TASK DETAILS.
In the entries below, identify every line with the string "degree" and copy it.

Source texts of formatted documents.
══════

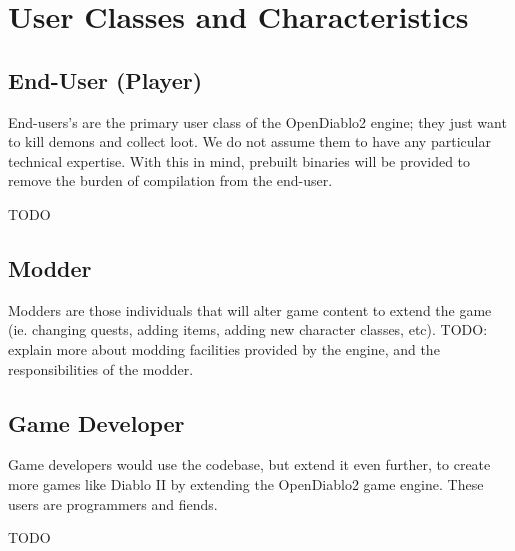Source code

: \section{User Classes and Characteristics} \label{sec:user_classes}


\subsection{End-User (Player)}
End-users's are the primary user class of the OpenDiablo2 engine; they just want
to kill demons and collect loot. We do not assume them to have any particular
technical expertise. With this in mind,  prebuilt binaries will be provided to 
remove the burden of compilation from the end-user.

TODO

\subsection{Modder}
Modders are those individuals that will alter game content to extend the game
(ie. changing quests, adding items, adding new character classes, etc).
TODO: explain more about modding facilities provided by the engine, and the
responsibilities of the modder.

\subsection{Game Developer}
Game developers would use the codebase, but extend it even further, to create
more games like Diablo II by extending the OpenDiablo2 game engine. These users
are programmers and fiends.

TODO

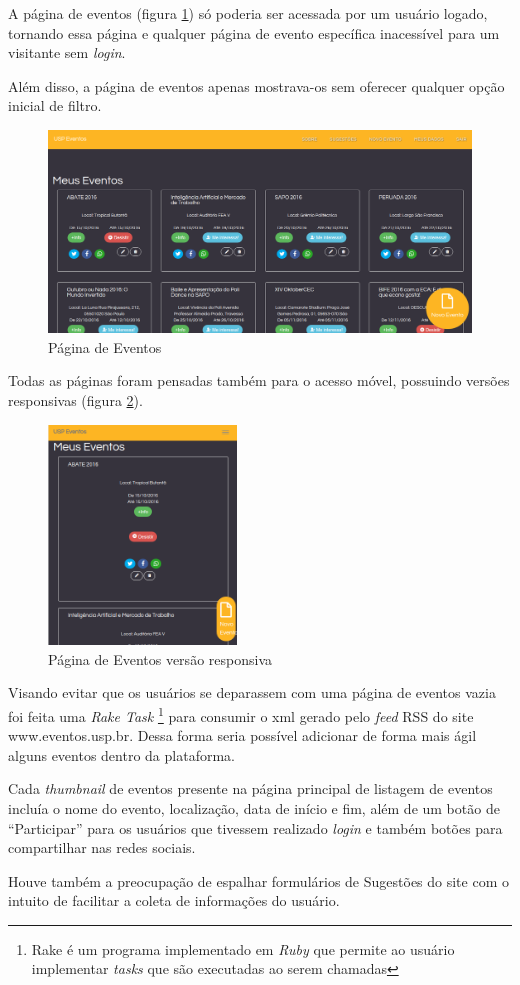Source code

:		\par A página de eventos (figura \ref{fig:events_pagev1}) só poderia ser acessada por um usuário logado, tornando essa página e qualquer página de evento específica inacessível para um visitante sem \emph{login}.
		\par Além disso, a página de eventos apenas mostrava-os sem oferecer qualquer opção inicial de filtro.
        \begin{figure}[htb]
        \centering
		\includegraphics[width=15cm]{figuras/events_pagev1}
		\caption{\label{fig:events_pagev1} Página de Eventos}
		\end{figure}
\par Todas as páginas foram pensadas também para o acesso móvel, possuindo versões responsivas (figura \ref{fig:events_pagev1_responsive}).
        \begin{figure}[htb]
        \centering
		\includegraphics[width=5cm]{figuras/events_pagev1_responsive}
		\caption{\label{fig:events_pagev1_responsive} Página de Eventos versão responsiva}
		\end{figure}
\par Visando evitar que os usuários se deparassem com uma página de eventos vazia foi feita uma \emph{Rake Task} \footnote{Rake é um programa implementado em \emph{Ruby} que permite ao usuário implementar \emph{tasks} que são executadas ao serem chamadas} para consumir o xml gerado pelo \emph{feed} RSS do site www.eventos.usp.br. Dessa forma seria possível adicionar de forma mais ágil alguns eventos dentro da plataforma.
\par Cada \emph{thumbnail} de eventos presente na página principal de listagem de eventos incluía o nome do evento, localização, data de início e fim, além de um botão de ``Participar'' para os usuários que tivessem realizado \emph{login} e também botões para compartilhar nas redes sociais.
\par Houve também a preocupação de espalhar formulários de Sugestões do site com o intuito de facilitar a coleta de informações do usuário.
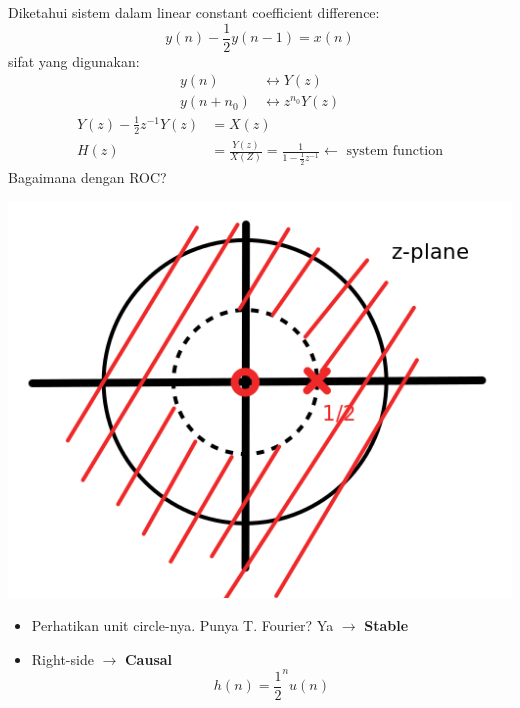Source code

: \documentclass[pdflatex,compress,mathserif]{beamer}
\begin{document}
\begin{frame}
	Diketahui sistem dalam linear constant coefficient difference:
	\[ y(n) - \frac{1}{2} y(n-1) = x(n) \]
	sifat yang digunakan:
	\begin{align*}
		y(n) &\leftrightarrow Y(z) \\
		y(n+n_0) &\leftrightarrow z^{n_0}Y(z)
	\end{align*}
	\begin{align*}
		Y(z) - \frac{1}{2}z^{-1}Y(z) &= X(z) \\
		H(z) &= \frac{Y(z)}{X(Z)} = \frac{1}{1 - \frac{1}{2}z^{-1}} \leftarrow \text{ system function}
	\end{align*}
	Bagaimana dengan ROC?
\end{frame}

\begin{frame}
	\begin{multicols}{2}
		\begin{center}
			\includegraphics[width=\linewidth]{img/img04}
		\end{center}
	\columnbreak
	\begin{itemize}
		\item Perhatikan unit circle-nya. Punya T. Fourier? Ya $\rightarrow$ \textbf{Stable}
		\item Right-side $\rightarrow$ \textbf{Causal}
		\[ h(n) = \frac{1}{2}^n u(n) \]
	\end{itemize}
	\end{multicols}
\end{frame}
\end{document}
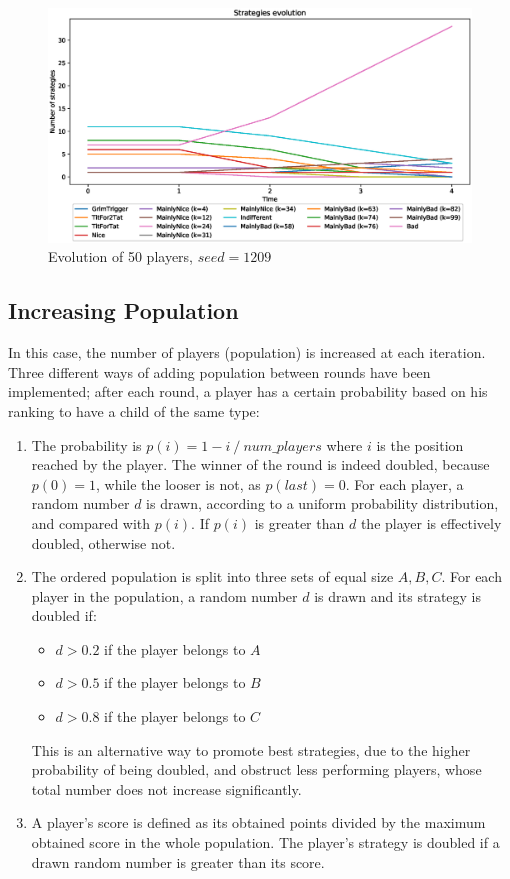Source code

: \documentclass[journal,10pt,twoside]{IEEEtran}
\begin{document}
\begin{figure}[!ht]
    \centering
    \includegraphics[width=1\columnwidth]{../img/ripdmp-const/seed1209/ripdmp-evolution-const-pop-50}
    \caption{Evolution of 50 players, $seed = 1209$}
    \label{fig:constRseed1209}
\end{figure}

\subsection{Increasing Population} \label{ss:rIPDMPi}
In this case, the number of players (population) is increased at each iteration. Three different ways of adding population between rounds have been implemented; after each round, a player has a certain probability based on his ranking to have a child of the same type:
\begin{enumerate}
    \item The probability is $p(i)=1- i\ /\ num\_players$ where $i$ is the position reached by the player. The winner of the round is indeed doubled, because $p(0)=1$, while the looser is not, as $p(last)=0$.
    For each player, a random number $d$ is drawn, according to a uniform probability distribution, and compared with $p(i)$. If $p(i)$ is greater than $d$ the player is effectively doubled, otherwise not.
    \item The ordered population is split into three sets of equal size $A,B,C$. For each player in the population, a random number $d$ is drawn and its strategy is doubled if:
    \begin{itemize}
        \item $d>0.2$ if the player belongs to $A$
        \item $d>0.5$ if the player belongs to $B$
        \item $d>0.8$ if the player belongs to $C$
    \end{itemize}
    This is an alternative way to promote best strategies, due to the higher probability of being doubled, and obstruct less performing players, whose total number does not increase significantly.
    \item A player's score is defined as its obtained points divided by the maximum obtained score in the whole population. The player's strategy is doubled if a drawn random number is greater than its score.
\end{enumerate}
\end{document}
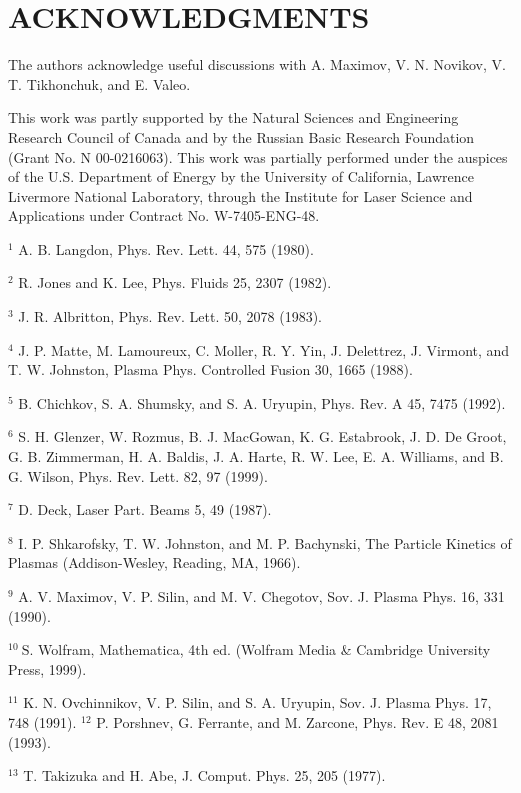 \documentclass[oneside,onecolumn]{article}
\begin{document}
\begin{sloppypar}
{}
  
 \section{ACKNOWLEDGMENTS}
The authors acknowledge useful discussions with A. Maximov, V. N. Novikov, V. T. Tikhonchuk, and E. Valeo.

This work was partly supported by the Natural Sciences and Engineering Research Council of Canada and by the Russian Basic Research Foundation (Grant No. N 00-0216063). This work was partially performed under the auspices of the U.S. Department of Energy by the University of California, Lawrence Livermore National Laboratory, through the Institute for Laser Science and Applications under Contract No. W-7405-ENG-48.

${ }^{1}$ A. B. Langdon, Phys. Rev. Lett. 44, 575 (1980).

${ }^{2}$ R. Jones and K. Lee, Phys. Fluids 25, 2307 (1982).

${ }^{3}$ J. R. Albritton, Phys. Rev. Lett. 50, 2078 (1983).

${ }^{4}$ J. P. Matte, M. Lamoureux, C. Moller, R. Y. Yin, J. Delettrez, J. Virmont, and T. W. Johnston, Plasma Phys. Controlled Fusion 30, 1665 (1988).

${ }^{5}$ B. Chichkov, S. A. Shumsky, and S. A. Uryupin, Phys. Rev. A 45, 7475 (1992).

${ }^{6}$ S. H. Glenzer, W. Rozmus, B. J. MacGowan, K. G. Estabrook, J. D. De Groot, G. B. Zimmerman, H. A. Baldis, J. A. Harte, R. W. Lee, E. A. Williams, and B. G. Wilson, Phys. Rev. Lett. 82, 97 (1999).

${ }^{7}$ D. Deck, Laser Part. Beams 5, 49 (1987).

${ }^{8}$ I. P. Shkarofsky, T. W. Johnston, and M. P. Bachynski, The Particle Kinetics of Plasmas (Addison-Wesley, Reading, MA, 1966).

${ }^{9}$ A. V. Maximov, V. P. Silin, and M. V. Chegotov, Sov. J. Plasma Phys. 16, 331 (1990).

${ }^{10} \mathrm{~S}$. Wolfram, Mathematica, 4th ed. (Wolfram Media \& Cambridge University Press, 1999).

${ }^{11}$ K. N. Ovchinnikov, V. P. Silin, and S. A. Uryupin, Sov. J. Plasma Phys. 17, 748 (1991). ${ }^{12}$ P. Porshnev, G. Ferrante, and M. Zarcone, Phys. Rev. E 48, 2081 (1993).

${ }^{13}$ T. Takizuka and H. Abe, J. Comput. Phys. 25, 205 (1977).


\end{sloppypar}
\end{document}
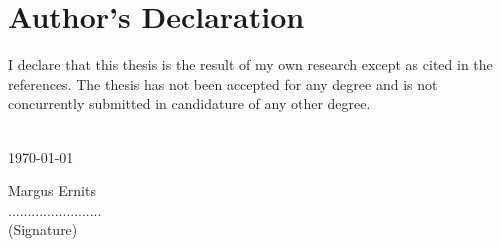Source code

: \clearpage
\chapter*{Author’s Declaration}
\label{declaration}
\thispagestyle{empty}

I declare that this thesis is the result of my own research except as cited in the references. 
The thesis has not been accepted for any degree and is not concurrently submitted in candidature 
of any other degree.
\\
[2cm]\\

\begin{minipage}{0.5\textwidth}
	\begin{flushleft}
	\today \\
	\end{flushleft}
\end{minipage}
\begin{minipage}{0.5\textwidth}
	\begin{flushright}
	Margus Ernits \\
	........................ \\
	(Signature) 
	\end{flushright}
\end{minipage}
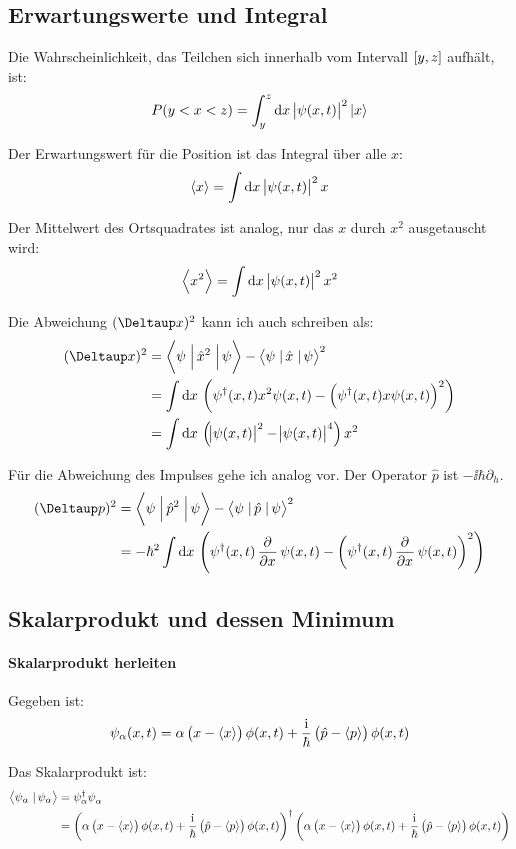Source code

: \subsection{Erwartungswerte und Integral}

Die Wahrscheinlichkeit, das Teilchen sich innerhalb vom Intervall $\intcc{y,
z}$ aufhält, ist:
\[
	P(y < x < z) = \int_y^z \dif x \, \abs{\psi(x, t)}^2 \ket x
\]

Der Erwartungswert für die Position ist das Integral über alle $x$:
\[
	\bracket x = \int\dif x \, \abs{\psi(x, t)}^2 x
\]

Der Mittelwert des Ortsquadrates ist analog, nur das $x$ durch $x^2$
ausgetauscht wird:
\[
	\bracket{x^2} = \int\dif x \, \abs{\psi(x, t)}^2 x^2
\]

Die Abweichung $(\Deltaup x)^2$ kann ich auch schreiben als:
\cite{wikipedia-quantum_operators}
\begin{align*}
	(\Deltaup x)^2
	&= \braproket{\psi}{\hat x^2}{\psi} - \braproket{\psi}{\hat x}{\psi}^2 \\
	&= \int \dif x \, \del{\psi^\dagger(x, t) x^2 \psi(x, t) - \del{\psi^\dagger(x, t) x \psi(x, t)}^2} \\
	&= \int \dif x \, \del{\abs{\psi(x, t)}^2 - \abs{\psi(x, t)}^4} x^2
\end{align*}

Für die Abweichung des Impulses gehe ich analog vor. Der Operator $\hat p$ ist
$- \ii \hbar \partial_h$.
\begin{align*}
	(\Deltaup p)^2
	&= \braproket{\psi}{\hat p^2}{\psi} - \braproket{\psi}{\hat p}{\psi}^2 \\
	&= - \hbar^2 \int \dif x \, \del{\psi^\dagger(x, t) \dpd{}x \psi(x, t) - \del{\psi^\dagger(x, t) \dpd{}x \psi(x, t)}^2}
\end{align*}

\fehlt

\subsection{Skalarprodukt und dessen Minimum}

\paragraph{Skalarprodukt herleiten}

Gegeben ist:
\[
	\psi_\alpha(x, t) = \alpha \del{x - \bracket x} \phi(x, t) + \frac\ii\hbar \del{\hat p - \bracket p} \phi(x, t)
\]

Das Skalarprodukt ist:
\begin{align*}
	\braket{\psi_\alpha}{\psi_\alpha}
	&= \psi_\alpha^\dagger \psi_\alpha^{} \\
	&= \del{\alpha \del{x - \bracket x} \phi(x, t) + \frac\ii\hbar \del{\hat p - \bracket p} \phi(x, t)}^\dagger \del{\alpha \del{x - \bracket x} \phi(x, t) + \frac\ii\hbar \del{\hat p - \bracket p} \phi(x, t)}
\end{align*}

══════

SOLUTION FOR THIS PROBLEM.
The thesis has not been accepted for any degree and is not concurrently submitted in candidature 
of any other degree.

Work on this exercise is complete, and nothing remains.